Why a booktrail?
1848 – New York has always been the city that never sleeps but in 1848 it didn’t even have a chance – the violence and the fires kept everyone awake…
New York in 1848 was a dangerous dark place to be. The notorious Five Points a pivotal part of 1840’s New York and the birth of its Copper Stars are once again the scene of dramatic intrigue and this time…arson
Copper star Timothy Wilde hates fire more than most since his family was killed in one and gave him a permanent scar. But this latest case sees him looking right into the heart of the flame – fires re being started ion the streets of the city for some kind of revenge and Wilde has to find out why quickly before the entire city goes up in flames.
It’s not going to be easy though – there is a lot to stoke the fires – stories of Revenge, murder and blackmail as well as past events from the first two novels in the series.
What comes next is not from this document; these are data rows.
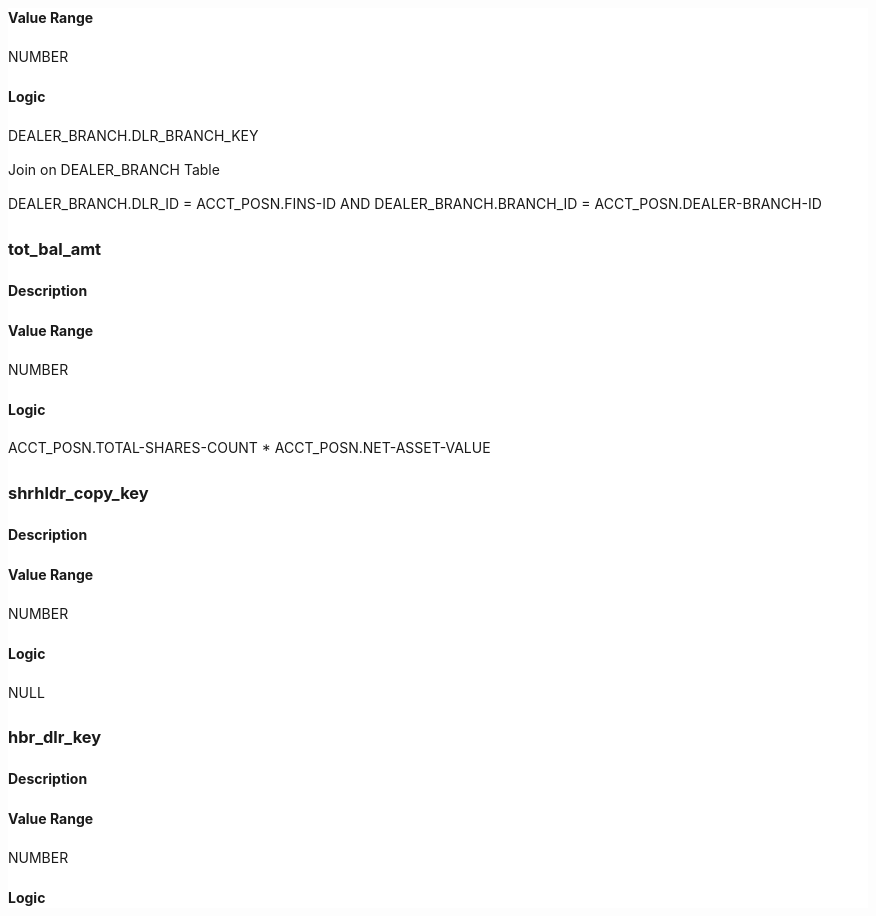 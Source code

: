 

#### Value Range

NUMBER

#### Logic


DEALER_BRANCH.DLR_BRANCH_KEY

Join on DEALER_BRANCH Table

DEALER_BRANCH.DLR_ID = ACCT_POSN.FINS-ID 
AND DEALER_BRANCH.BRANCH_ID = ACCT_POSN.DEALER-BRANCH-ID



### tot_bal_amt
#### Description



#### Value Range

NUMBER

#### Logic



ACCT_POSN.TOTAL-SHARES-COUNT * ACCT_POSN.NET-ASSET-VALUE



### shrhldr_copy_key
#### Description



#### Value Range

NUMBER

#### Logic


NULL



### hbr_dlr_key
#### Description



#### Value Range

NUMBER

#### Logic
The Fatal Flame is a hotbed of explosive situations..
Place and setting
This the city that never sleeps – just as well as it certainly needs to keep at least one eye open as an arsonist seems to be on a rampage around the city torching it at will.
New York policing and politics
The peculiarities of mid-19th century NYC politics and the formation of the New York police force are recreated vividly as are the workings of Tammany Hall – the Democratic political machine that dominated NYC politics at the time. Those fighting for high office did just that – fight – and the ‘war’ between them and the people, the police, was dirty, tiring and a battle of wills. Piest for example is described –
“as honest as the frayed cuffs on his frock coat”
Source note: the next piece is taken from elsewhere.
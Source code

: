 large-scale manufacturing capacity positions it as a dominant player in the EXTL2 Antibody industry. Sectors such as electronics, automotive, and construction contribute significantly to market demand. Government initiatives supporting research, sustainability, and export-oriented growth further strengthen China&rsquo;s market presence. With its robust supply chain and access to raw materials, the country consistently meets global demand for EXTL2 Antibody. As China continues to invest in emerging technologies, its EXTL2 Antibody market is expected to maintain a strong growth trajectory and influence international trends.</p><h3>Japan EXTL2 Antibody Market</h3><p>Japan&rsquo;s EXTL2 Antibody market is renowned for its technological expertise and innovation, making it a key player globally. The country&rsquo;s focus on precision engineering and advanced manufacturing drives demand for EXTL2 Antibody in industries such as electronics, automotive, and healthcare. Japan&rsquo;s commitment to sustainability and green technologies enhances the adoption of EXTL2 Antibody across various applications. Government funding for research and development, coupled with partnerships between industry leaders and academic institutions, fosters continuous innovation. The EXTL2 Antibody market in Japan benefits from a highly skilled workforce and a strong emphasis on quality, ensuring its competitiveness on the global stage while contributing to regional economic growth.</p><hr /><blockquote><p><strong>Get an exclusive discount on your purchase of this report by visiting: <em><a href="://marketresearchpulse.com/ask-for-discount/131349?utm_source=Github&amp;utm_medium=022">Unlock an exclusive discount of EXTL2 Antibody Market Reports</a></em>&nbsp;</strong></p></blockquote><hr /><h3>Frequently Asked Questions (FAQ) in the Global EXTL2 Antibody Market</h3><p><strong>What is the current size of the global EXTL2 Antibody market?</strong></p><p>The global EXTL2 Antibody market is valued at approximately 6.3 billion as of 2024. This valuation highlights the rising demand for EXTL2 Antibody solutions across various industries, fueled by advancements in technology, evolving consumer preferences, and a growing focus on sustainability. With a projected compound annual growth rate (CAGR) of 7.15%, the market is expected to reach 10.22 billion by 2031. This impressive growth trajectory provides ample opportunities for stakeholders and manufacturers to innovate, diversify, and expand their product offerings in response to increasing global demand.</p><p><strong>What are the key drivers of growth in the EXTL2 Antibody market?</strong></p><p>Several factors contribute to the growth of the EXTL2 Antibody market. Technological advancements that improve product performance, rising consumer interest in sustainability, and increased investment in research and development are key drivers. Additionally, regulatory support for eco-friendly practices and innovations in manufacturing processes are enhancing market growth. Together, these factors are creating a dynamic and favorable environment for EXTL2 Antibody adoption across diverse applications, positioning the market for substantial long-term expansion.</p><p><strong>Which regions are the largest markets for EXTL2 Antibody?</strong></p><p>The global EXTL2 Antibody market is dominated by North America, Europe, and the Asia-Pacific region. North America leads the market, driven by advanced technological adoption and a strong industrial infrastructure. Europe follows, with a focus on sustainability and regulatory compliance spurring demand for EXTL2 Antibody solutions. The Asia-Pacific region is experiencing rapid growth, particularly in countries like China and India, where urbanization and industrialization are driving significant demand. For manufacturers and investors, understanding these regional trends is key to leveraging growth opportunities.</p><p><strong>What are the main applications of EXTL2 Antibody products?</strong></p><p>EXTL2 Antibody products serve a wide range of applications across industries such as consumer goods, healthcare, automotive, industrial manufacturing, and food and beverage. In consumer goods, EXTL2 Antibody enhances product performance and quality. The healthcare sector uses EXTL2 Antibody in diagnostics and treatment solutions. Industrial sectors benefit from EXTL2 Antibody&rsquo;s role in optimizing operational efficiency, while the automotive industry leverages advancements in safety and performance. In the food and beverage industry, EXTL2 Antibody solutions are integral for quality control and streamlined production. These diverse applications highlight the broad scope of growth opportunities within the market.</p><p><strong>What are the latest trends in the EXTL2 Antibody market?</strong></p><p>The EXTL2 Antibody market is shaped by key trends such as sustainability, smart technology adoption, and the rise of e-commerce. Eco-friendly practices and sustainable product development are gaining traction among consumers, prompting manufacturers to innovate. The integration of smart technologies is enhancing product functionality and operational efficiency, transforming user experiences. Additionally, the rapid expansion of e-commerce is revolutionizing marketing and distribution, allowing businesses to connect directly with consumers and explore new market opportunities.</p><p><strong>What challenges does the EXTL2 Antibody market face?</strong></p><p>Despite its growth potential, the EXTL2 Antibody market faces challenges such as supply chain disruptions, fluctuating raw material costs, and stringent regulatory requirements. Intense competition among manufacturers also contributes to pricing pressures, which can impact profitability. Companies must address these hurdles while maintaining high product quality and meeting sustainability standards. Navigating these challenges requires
Timothy Wilde however is the man to bring the copper stars, the Five Points, the Tomb and the struggle of police officers in such a desperate city to life. With the use of the Flash language, that used by criminals at the time and documented by the chief of police George Matsell, this is a history lesson which fully submerges you in time and place.
New York city 1848..
Newspaper snippets, political documents, and words from various sources open up each chapter giving an insight into the mood, opinion and politics of the time. In the following chapter a window opens up on women’s rights, the subject of mental health and the frightening truth that someone is lighting fires across the city and many people are dying whilst others are in danger.
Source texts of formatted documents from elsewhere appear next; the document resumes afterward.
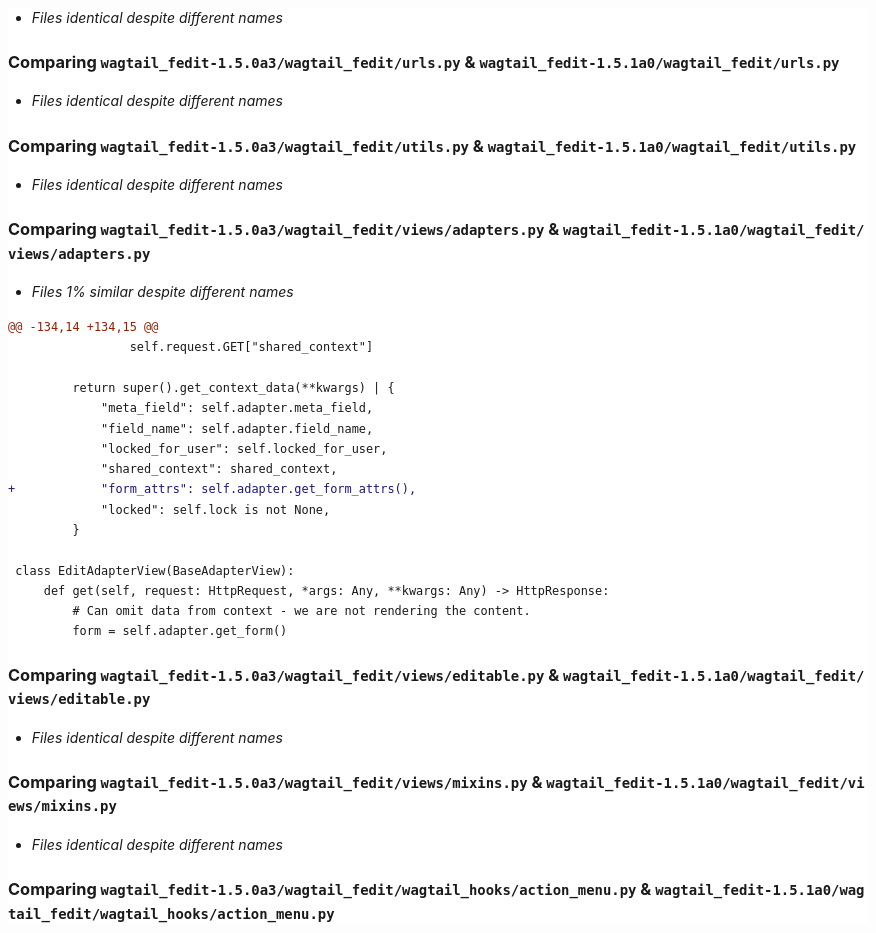  * *Files identical despite different names*

### Comparing `wagtail_fedit-1.5.0a3/wagtail_fedit/urls.py` & `wagtail_fedit-1.5.1a0/wagtail_fedit/urls.py`

 * *Files identical despite different names*

### Comparing `wagtail_fedit-1.5.0a3/wagtail_fedit/utils.py` & `wagtail_fedit-1.5.1a0/wagtail_fedit/utils.py`

 * *Files identical despite different names*

### Comparing `wagtail_fedit-1.5.0a3/wagtail_fedit/views/adapters.py` & `wagtail_fedit-1.5.1a0/wagtail_fedit/views/adapters.py`

 * *Files 1% similar despite different names*

```diff
@@ -134,14 +134,15 @@
                 self.request.GET["shared_context"]
 
         return super().get_context_data(**kwargs) | {
             "meta_field": self.adapter.meta_field,
             "field_name": self.adapter.field_name,
             "locked_for_user": self.locked_for_user,
             "shared_context": shared_context,
+            "form_attrs": self.adapter.get_form_attrs(),
             "locked": self.lock is not None,
         }
 
 class EditAdapterView(BaseAdapterView):
     def get(self, request: HttpRequest, *args: Any, **kwargs: Any) -> HttpResponse:
         # Can omit data from context - we are not rendering the content.
         form = self.adapter.get_form()
```

### Comparing `wagtail_fedit-1.5.0a3/wagtail_fedit/views/editable.py` & `wagtail_fedit-1.5.1a0/wagtail_fedit/views/editable.py`

 * *Files identical despite different names*

### Comparing `wagtail_fedit-1.5.0a3/wagtail_fedit/views/mixins.py` & `wagtail_fedit-1.5.1a0/wagtail_fedit/views/mixins.py`

 * *Files identical despite different names*

### Comparing `wagtail_fedit-1.5.0a3/wagtail_fedit/wagtail_hooks/action_menu.py` & `wagtail_fedit-1.5.1a0/wagtail_fedit/wagtail_hooks/action_menu.py`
This is a city of character and it’s a character in its own right – the neighbourhoods, the brothels (mab houses) and manufacturing factories are full of noise, sweat, toil and dirt. Pigs wander the streets munching on anything they find. The tenements and the living conditions of people are symbols of various degrees of poverty -women especially have a raw deal and are constantly under the control of men, wild characters with no regard for their health and safety. Working conditions, if that’s what they can be described as, are not worth the paper they are written on.
Women in the city
Women worked as sewing girls in the Bowery or on the streets and the men who run these places are nasty characters with no morals. Life is one long, harsh struggle for almost everyone and particularly the case if you’re female, Irish or coloured. Working conditions for seamstresses – those enough lucky enough not to be forced into prostitution – were inexistant and conditions unregulated,wages minimal.
This is exactly the kind of book to read if you love to fully immerse yourself into time and place. The level of research that Lyndsay Faye must have done to get such small details as authentic as they come is staggering and despite not knowing much at all about New York history before reading all three of her novels, I feel as if I’ve learned more via her books than any history lesson could have taught me. This books is akin to no ordinarily history lesson however – oh no – but rather like stepping into the past and wandering around the streets, with the odeur of dirt in your nose, the muck on your feet and the fear on the back of your neck.
How fascinating are the early years of the Copper Stars, the growth of the police force, the birth of Flash, the figure of George Matsell. Oh and my new friends – Jim, Mercy, Symmes, Piest, Sally, Dunly, Mrs. Grimshaw, Tim and Val. Please don’t let this be the last in the series, I’m going to miss you all too much.
This needs to be on the big screen right now.